### Given data
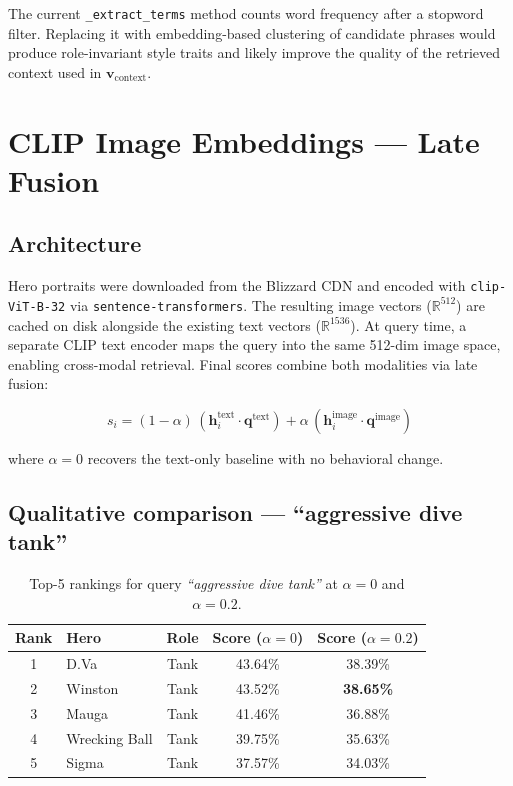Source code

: \documentclass[11pt, a4paper]{article}
\begin{document}
The current \texttt{\_extract\_terms} method counts word frequency after a
stopword filter.  Replacing it with embedding-based clustering of candidate
phrases would produce role-invariant style traits and likely improve the quality
of the retrieved context used in $\mathbf{v}_\text{context}$.

\section{CLIP Image Embeddings — Late Fusion}

\subsection{Architecture}

Hero portraits were downloaded from the Blizzard CDN and encoded with
\texttt{clip-ViT-B-32} via \texttt{sentence-transformers}.  The resulting
image vectors ($\mathbb{R}^{512}$) are cached on disk alongside the existing
text vectors ($\mathbb{R}^{1536}$).  At query time, a separate CLIP text
encoder maps the query into the same 512-dim image space, enabling
cross-modal retrieval.  Final scores combine both modalities via late fusion:

\begin{equation}
s_i = (1 - \alpha)\,(\mathbf{h}^\text{text}_i \cdot \mathbf{q}^\text{text})
    + \alpha\,(\mathbf{h}^\text{image}_i \cdot \mathbf{q}^\text{image})
\label{eq:latefusion}
\end{equation}

where $\alpha = 0$ recovers the text-only baseline with no behavioral change.

\subsection{Qualitative comparison — ``aggressive dive tank''}

\begin{table}[h]
\centering
\caption{Top-5 rankings for query \textit{``aggressive dive tank''} at $\alpha=0$ and $\alpha=0.2$.}
\begin{tabular}{clccc}
\toprule
Rank & Hero & Role & Score ($\alpha=0$) & Score ($\alpha=0.2$) \\
\midrule
1 & D.Va    & Tank & 43.64\% & 38.39\% \\
2 & Winston & Tank & 43.52\% & \textbf{38.65\%} \\
3 & Mauga   & Tank & 41.46\% & 36.88\% \\
4 & Wrecking Ball & Tank & 39.75\% & 35.63\% \\
5 & Sigma   & Tank & 37.57\% & 34.03\% \\
\bottomrule
\end{tabular}
\end{table}
\end{document}
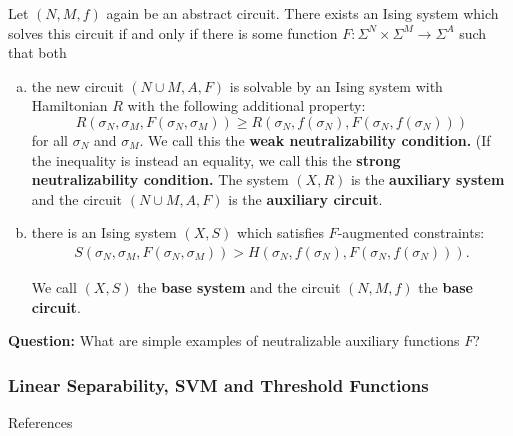 \documentclass[8pt, mathserif, notheorems]{beamer}
\begin{document}
\begin{frame}[t]
  \begin{thm}\label{lem:augmented_constraints}
  Let $(N, M, f)$ again be an abstract circuit. There exists an Ising system which solves this circuit if and only if there is some function $F:\Sigma^N\times\Sigma^M \to \Sigma^A$ such that both
  \begin{enumerate}[(a)]
    \item the new circuit $(N\cup M, A, F)$ is solvable by an Ising system with Hamiltonian $R$ with the following additional property:
      \begin{equation}\label{eqn:weak-neutralizability}\tag{$\dagger$}
        R(\sigma_N, \sigma_M, F(\sigma_N,\sigma_M)) \geq R(\sigma_N, f(\sigma_N), F(\sigma_N, f(\sigma_N)))
      \end{equation}
      for all $\sigma_N$ and $\sigma_M$. We call this the \textbf{weak neutralizability condition.} (If the inequality is instead an equality, we call this the \textbf{strong neutralizability condition.} The system $(X, R)$ is the \textbf{auxiliary system} and the circuit $(N\cup M, A, F)$ is the \textbf{auxiliary circuit}.
    \item there is an Ising system $(X, S)$ which satisfies $F$-augmented constraints: 
      \begin{align*}
        S(\sigma_N, \sigma_M, F(\sigma_N, \sigma_M)) > H(\sigma_N, f(\sigma_N), F(\sigma_N, f(\sigma_N))).
      \end{align*}

      We call $(X,S)$ the \textbf{base system} and the circuit $(N,M,f)$ the \textbf{base circuit}.
  \end{enumerate} 
\end{thm}

\bigskip

\textbf{Question:} What are simple examples of neutralizable auxiliary functions $F$?
\end{frame}
\begin{frame}\frametitle{Linear Separability, SVM and Threshold Functions}
  
\end{frame}
\begin{frame}[t]{References}

\nocite{*}
\printbibliography
\end{frame}
\end{document}
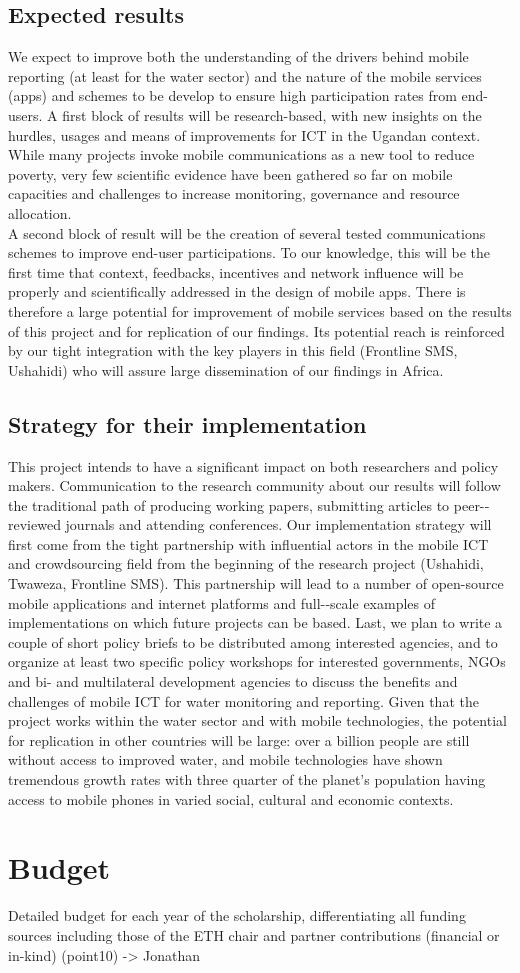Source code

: \documentclass[11pt]{article}
\begin{document}
\subsection{Expected results}
We expect to improve both the understanding of the drivers behind mobile reporting (at least for the water sector) and the nature of the mobile services (apps) and schemes to be develop to ensure high participation rates from end-users. A first block of results will be research-based, with new insights on the hurdles, usages and means of improvements for ICT in the Ugandan context. While many projects invoke mobile communications as a new tool to reduce poverty, very few scientific evidence have been gathered so far on mobile capacities and challenges to increase monitoring, governance and resource allocation. 
\\
A second block of result will be the creation of several tested communications schemes to improve end-user participations. To our knowledge, this will be the first time that context, feedbacks, incentives and network influence will be properly and scientifically addressed in the design of mobile apps. There is therefore a large potential for improvement of mobile services based on the results of this project and for replication of our findings. Its potential reach is reinforced by our tight integration with the key players in this field (Frontline SMS, Ushahidi) who will assure large dissemination of our findings in Africa.
\subsection{Strategy for their implementation}
This project intends to have a significant impact on both researchers and policy makers. Communication to the research community about our results will follow the traditional path of producing working papers, submitting articles to peer-­reviewed journals and attending conferences. Our implementation strategy will first come from the tight partnership with influential actors in the mobile ICT and crowdsourcing field from the beginning of the research project (Ushahidi, Twaweza, Frontline SMS). This partnership will lead to a number of open-­source mobile applications and internet platforms and full-­‐scale examples of implementations on which future projects can be based. Last, we plan to write a couple of short policy briefs to be distributed among interested agencies, and to organize at least two specific policy workshops for interested governments, NGOs and bi-­ and multilateral development agencies to discuss the benefits and challenges of mobile ICT for water monitoring and reporting. Given that the project works within the water sector and with mobile technologies, the potential for replication in other countries will be large: over a billion people are still without access to improved water, and mobile technologies have shown tremendous growth rates with three quarter of the planet’s population having access to mobile phones in varied social, cultural and economic contexts.

\section{Budget}

Detailed budget for each year of the scholarship, differentiating all funding sources including those of the ETH chair and partner contributions (financial or in-kind) (point10) -> Jonathan




\end{document}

### Directions for this task
Go back to the data above and please quote exactly, and only, the lines from the line with "Detailed budget for" through its last line.

### Response to the exercise
Detailed budget for each year of the scholarship, differentiating all funding sources including those of the ETH chair and partner contributions (financial or in-kind) (point10) -> Jonathan




\end{document}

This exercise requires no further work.